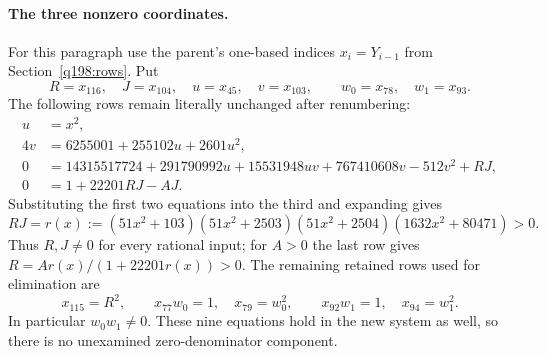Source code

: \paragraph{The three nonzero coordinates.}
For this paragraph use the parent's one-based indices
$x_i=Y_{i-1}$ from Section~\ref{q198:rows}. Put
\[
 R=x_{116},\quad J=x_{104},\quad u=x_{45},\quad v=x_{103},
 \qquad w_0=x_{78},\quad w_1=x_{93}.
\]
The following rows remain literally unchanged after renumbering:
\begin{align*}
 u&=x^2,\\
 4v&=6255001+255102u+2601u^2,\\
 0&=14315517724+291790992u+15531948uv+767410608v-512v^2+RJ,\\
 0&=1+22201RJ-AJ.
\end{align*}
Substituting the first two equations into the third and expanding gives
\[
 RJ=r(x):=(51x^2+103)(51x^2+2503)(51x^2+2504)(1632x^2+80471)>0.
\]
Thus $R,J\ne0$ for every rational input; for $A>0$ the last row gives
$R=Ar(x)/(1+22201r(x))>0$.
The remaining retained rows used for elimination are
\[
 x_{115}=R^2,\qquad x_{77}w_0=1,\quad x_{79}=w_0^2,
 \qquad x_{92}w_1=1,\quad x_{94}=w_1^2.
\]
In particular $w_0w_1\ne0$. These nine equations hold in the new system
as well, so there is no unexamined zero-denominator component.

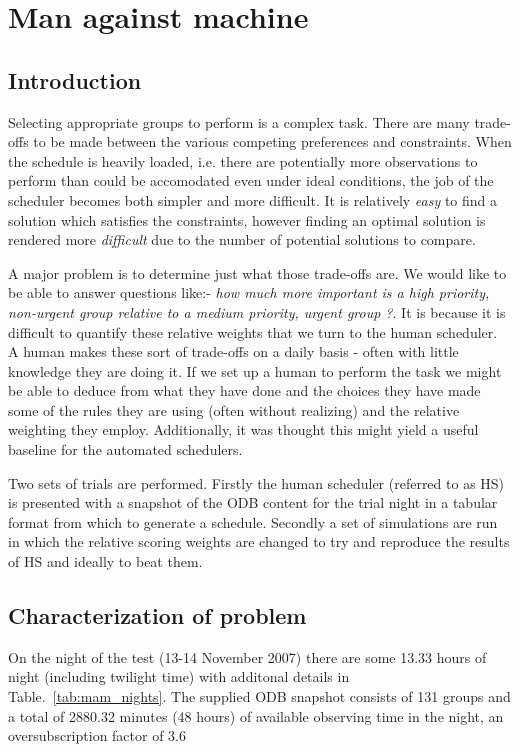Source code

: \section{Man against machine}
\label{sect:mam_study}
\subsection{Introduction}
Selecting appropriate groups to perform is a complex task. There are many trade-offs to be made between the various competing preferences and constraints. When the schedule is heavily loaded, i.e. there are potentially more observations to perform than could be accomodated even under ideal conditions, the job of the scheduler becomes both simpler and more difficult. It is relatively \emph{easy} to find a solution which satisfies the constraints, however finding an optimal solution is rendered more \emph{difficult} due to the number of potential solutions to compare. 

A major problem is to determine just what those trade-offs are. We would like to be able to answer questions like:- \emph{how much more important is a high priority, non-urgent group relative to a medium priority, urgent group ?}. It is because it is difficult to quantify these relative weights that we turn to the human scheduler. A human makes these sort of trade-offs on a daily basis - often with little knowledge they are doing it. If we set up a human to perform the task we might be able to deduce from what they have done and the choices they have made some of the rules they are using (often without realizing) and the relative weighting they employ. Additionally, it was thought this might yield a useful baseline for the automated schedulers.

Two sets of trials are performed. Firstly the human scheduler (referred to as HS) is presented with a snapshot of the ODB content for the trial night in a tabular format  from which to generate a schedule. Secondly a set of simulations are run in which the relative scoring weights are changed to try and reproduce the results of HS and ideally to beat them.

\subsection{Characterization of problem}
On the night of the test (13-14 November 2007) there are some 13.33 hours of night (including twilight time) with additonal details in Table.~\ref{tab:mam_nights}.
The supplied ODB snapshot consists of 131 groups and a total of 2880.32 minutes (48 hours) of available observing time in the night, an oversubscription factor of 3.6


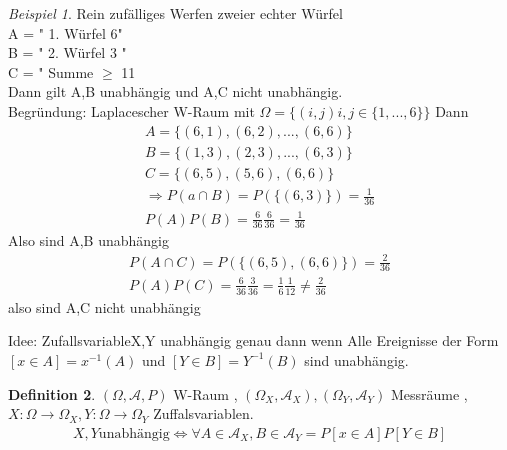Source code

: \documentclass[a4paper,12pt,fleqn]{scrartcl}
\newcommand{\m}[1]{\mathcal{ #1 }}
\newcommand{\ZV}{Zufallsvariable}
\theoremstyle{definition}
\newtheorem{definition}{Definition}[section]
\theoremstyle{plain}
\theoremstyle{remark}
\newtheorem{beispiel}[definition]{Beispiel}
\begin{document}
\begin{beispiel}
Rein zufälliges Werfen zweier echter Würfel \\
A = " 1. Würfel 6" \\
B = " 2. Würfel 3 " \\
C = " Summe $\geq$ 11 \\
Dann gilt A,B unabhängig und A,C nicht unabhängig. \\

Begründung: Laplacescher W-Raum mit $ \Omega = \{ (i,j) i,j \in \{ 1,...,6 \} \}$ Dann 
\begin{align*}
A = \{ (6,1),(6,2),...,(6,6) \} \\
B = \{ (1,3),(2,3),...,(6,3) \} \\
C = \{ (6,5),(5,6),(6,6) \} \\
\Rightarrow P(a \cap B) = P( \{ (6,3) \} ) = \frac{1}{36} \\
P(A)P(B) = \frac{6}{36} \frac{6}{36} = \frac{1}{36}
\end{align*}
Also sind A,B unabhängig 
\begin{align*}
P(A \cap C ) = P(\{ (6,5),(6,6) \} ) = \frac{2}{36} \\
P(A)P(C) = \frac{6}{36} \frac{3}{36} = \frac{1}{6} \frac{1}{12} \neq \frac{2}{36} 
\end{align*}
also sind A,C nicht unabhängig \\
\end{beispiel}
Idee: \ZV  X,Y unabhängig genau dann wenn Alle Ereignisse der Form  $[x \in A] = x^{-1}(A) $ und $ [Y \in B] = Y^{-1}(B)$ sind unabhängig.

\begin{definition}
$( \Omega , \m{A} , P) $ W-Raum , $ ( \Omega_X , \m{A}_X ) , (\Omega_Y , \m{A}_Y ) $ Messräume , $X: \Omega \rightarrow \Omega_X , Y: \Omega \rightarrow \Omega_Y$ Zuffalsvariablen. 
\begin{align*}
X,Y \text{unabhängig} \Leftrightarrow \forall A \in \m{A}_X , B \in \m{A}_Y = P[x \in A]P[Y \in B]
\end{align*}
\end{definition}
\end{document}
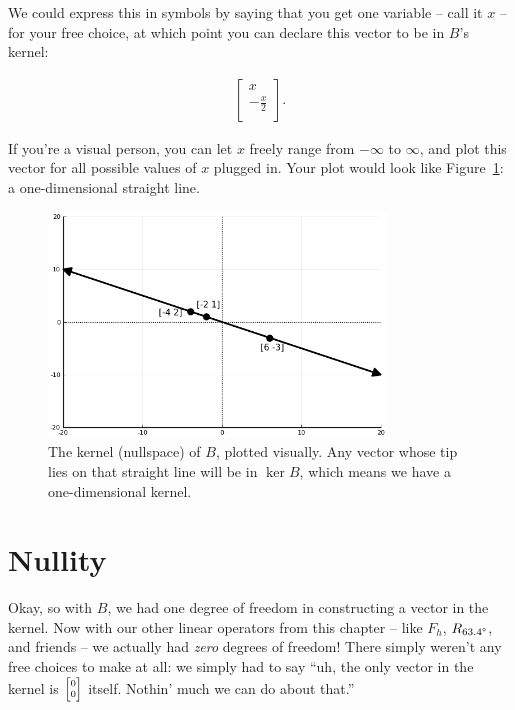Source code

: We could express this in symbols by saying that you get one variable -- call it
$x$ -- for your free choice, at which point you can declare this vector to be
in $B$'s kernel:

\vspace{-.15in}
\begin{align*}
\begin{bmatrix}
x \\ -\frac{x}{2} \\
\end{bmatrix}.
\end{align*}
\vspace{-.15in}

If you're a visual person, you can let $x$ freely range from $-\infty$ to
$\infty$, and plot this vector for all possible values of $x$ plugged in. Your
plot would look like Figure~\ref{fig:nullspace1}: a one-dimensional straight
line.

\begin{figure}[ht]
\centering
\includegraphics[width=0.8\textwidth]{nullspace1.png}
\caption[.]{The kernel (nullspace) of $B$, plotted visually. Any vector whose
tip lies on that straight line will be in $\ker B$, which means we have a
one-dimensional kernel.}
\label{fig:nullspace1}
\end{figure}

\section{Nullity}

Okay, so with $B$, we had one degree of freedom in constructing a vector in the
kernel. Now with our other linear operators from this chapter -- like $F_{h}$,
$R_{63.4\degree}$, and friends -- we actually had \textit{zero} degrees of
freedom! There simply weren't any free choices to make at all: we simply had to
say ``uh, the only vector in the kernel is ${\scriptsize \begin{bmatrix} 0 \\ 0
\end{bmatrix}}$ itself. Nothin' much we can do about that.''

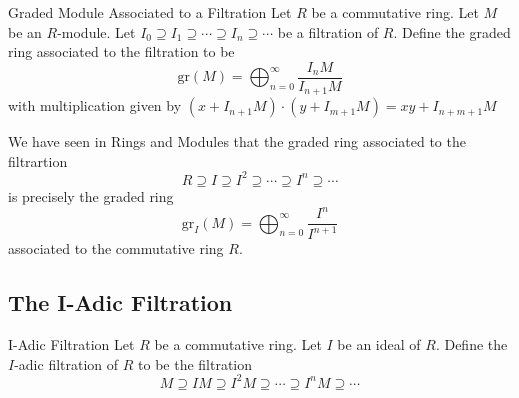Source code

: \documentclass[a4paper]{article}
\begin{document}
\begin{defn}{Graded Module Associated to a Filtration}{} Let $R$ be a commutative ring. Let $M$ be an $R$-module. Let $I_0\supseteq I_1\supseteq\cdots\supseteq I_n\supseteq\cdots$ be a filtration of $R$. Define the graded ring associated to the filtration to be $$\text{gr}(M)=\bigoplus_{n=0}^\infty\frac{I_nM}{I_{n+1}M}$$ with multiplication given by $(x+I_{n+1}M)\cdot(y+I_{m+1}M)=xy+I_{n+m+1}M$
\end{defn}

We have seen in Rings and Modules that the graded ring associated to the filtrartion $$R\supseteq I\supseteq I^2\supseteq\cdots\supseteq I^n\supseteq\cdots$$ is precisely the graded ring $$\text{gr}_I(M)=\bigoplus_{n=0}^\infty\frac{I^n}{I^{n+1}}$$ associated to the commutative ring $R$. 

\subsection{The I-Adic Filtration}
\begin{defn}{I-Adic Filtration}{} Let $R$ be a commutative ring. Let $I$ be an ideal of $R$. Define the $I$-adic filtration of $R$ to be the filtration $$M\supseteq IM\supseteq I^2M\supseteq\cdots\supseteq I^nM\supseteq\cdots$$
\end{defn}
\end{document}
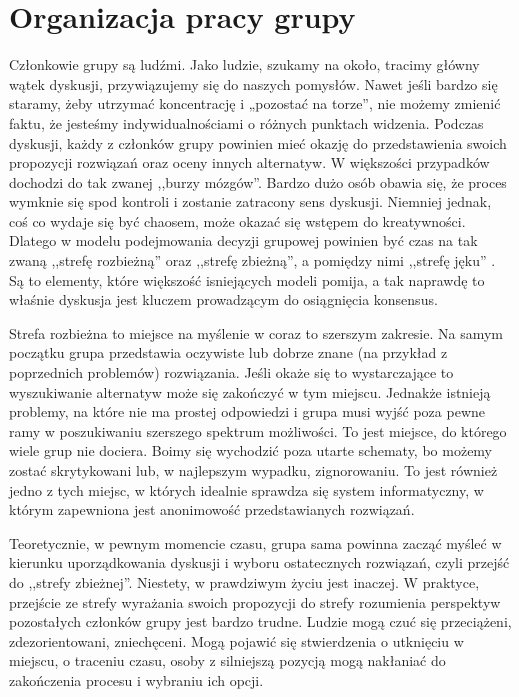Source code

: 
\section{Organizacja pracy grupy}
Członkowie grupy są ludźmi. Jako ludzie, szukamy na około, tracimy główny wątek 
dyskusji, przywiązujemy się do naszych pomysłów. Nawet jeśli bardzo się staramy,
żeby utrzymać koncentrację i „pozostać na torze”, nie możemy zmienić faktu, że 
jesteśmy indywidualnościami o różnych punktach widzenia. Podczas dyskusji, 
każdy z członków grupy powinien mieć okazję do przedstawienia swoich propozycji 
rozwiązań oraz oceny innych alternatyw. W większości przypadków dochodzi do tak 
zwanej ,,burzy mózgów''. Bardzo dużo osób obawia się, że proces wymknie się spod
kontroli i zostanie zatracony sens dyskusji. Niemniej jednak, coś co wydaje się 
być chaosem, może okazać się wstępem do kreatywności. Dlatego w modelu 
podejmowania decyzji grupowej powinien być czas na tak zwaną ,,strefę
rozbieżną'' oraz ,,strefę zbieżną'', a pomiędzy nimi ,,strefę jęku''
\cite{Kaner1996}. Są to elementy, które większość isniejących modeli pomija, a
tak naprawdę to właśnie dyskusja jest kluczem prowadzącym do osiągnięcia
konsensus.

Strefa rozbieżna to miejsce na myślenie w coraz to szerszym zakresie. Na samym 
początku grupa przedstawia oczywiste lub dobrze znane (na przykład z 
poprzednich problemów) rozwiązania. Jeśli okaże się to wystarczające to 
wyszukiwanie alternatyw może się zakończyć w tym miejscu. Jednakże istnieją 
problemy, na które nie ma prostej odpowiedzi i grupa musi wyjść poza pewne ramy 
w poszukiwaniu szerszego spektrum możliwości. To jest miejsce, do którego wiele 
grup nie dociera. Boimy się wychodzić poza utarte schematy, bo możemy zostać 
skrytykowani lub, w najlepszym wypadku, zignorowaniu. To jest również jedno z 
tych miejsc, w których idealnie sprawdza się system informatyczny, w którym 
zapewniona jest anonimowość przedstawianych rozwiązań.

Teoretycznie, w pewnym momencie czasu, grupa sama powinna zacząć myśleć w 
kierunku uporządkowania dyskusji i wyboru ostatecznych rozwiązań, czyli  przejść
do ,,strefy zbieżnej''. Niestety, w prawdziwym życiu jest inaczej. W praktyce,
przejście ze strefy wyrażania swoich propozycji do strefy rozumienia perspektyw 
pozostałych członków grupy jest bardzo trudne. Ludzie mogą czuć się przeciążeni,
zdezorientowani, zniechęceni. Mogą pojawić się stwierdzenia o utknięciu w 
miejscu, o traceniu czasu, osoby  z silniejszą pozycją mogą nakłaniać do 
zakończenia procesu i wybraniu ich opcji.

—————

§ **TASK STATEMENT**: Show all lines above holding the word "poza".

§ **TASK SOLUTION**:
problemy, na które nie ma prostej odpowiedzi i grupa musi wyjść poza pewne ramy 
grup nie dociera. Boimy się wychodzić poza utarte schematy, bo możemy zostać 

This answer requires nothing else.